How my react js code can interact with existing Obj-C logic?

I have existing Obj-C project with rich business logic. I wanna try using React Native on the particular screen (I mean View Controller in terms of Cocoa), but every example I see in repo contains logic in javascript. How can I treat React Native as rendering, but pass user actions to my Objective-C code?
EDIT 31 march 2015:
Native view module does not seem to be a good solution, because native modules get instanciated from React code. Thus if I want to use already created view model for that view controller, I need to have some singleton, which will be like a some shared state on the side. I think this is bad.
It's not possible for React views to call native methods directly without going through JavaScript, unless you create custom native view plugins for literally everything onscreen.
Your best bet is probably to create a custom native module that exports all the native methods you want to call, then write a minimal React JavaScript application that does nothing except forward touch events from the views to your module by calling those methods.
If you need to communicate back to the JS application, your module can either use callbacks passed to your exported methods, or broadcast events which the JS code can observe.
To get the most out of React Native though, I'd recommend that you try to keep all the view and controller logic in the JS part, and only expose the business logic from the native side. Otherwise you lose all the benefits of rapid reloading to test changes, etc.
I have the same problem and what I did to solve it:
Create Native Module wrapper around NSNotificationCenter, so javascript code could publish iOS events.
Subscribe for that event within ReactController-wrapper around React-Native code.
Raise event when user clicked button (when we need to give control back to objective-c) with needed data to pass as dictionary.
Catch event from ReactController-wrapper (objective-c), process data, open other controllers/etc.

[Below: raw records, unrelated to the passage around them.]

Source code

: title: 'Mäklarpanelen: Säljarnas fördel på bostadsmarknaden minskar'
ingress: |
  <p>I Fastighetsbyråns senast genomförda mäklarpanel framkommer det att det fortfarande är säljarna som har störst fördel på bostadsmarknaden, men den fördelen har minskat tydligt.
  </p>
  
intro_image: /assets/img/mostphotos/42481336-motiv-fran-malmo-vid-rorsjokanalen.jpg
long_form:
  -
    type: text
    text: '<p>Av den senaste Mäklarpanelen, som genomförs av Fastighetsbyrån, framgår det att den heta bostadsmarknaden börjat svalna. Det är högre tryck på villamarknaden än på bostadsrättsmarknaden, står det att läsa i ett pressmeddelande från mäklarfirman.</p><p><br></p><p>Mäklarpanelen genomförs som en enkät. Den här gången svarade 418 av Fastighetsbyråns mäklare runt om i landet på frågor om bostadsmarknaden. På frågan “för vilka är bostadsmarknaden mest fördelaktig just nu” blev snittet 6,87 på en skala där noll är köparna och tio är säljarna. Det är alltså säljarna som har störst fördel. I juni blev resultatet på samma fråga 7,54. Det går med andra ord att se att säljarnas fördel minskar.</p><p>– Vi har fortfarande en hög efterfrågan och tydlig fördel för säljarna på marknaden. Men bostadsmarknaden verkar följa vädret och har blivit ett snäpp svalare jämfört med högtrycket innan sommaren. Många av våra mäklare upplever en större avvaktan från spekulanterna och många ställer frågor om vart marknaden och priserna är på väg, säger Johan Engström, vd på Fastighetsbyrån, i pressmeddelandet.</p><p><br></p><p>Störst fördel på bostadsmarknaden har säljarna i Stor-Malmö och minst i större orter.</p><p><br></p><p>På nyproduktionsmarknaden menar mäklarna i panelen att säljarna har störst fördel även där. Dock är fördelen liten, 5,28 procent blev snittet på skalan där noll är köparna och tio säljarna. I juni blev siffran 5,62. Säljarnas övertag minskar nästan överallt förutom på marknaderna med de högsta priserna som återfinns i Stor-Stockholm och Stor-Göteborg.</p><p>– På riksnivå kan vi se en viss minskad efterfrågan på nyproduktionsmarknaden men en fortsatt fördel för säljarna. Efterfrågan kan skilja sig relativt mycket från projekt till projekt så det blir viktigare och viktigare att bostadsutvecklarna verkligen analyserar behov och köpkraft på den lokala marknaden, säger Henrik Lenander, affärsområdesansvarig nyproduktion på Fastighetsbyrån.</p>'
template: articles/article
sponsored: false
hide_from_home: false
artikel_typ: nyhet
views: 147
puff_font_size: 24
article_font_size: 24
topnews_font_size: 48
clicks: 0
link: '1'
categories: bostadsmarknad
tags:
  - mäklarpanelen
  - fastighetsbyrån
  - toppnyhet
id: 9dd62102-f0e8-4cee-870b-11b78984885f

Using React Native within existing iOS app for some views only
Have a look at the documentation:
http://facebook.github.io/react-native/docs/nativemodulesios.html#content
React Native provides "Native Modules" as a way of bridging between Obj-C and JavaScript. There's also a little bit more about this on the React Native homepage:
http://facebook.github.io/react-native/
Under the "Extensibility" heading, it shows how to expose custom iOS views.
IF you implement RCTRootView in your view controller you can use it to access RTCBridge and then from this gain access to your module.
This will allow you to keep a reference of your view controller inside your module, making you able to pass calls to method directly instead of relying on NSNotifications.
example :
In your view controller
let reactView = RCTRootView(bundleURL: jsCodeLocation, moduleName: "MyReactApp", initialProperties: nil, launchOptions: nil)
self.reactBridge = reactView.bridge
let myModule = self.reactBridge.module(for: MYModuleClass.self) as! MYModuleClass
myModule.viewController = self
And in your module keep the reference :
#objc(MYModuleClass)
class MYModuleClass: NSObject {
weak var viewController: MyViewController!